TASK -
Find how many lines of the entries contain the word "young", then report that figure alone.

Dataset entries
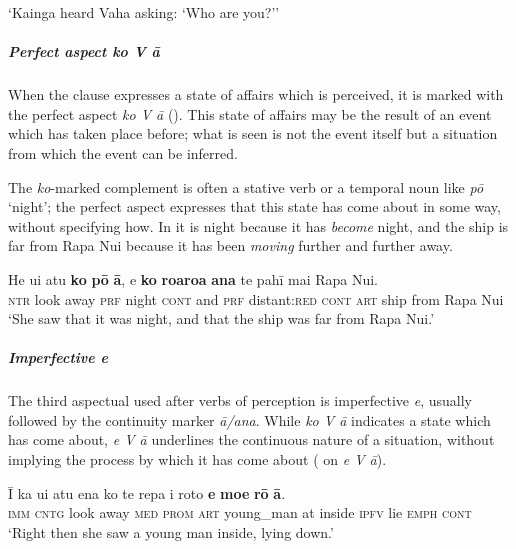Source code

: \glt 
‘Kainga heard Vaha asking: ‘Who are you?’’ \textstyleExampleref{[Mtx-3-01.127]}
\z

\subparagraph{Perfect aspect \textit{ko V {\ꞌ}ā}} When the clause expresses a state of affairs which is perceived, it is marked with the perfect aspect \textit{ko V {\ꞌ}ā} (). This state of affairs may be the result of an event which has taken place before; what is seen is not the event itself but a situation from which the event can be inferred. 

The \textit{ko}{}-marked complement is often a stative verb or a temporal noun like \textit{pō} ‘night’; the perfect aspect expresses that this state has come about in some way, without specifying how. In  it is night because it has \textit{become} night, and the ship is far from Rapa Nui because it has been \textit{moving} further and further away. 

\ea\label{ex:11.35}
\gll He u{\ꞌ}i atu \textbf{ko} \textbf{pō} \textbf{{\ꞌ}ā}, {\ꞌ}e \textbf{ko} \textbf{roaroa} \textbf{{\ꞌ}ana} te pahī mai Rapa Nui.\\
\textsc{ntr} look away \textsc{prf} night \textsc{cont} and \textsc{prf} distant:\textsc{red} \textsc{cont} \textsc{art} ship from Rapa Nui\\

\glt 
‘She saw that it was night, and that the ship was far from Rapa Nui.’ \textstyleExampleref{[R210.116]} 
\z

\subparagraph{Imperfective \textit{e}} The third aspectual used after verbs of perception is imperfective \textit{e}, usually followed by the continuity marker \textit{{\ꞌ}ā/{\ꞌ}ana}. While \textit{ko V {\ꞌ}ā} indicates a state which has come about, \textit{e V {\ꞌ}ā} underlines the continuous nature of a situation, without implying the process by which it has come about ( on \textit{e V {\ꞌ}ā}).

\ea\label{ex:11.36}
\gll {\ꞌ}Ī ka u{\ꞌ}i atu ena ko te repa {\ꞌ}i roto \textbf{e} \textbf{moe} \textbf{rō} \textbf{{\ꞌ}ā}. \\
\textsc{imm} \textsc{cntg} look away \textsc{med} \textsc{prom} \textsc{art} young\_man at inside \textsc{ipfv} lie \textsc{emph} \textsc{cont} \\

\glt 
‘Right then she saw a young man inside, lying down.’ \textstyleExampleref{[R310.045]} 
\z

--

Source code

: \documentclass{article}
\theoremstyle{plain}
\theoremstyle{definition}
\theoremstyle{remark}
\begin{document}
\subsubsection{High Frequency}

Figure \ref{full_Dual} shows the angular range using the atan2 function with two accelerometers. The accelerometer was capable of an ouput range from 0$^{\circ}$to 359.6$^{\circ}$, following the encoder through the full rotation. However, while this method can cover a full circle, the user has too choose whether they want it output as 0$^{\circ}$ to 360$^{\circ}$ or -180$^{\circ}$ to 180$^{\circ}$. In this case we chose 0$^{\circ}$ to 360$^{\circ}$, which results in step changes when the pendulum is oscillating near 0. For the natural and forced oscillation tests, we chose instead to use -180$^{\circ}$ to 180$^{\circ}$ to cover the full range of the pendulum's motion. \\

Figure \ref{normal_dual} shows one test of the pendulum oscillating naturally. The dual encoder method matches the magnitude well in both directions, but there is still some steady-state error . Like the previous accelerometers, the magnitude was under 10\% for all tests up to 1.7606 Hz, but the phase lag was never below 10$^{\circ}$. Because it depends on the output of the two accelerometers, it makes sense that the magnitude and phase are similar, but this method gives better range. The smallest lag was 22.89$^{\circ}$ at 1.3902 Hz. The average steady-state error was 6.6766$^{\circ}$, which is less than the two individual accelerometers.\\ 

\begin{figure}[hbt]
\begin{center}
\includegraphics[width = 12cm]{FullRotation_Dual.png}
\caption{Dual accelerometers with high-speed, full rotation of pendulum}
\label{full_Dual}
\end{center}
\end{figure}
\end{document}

TASK RESPONSE -
2